»»

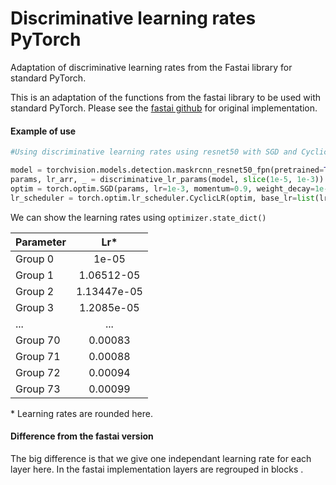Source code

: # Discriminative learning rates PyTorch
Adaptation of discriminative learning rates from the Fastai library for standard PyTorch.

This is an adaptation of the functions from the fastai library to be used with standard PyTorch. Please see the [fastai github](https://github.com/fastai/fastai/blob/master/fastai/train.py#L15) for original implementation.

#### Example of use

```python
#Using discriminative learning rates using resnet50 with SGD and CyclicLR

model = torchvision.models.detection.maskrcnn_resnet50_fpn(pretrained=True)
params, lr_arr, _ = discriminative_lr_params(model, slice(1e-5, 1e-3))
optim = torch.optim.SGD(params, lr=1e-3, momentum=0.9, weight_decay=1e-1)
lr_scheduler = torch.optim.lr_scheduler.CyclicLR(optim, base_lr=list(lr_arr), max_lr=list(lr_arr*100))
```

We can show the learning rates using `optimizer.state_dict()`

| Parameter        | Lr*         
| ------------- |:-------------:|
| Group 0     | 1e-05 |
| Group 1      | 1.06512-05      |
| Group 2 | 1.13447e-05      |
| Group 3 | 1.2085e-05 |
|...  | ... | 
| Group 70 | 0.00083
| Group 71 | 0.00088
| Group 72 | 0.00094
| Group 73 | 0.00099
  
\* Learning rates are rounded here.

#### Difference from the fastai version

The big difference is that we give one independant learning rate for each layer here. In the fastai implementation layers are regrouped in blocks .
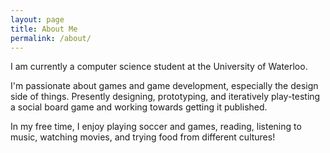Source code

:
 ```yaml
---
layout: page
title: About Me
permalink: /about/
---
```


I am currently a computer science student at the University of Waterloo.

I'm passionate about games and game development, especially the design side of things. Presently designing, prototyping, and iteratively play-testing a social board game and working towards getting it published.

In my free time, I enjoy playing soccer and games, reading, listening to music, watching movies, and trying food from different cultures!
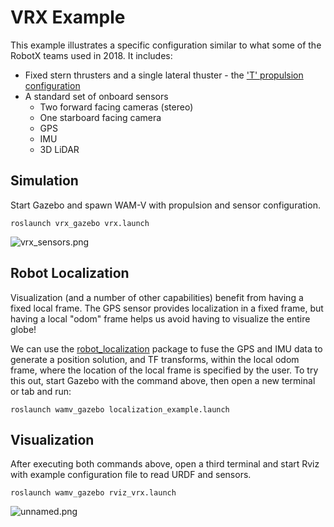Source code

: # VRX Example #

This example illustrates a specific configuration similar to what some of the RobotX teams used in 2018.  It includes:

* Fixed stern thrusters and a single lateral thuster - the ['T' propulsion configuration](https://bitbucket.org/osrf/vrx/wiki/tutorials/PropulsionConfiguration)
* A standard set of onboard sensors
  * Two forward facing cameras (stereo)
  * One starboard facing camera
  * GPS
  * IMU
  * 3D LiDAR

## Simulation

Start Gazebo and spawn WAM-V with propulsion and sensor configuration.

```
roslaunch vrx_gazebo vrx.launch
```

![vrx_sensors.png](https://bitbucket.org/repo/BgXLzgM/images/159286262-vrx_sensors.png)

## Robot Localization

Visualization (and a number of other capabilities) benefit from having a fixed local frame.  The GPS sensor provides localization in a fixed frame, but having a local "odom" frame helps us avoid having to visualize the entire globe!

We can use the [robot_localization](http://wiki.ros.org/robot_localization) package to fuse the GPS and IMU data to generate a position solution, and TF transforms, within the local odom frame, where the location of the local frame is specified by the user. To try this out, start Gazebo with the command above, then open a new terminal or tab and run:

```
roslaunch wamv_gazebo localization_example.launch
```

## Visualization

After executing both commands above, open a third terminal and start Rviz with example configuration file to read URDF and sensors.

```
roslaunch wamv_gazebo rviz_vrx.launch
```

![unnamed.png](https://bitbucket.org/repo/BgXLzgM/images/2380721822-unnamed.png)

««

» **What is expected**
Take every line in the preceding listing that contains "games" and copy it.

» **Answer to this task**
I'm passionate about games and game development, especially the design side of things. Presently designing, prototyping, and iteratively play-testing a social board game and working towards getting it published.
In my free time, I enjoy playing soccer and games, reading, listening to music, watching movies, and trying food from different cultures!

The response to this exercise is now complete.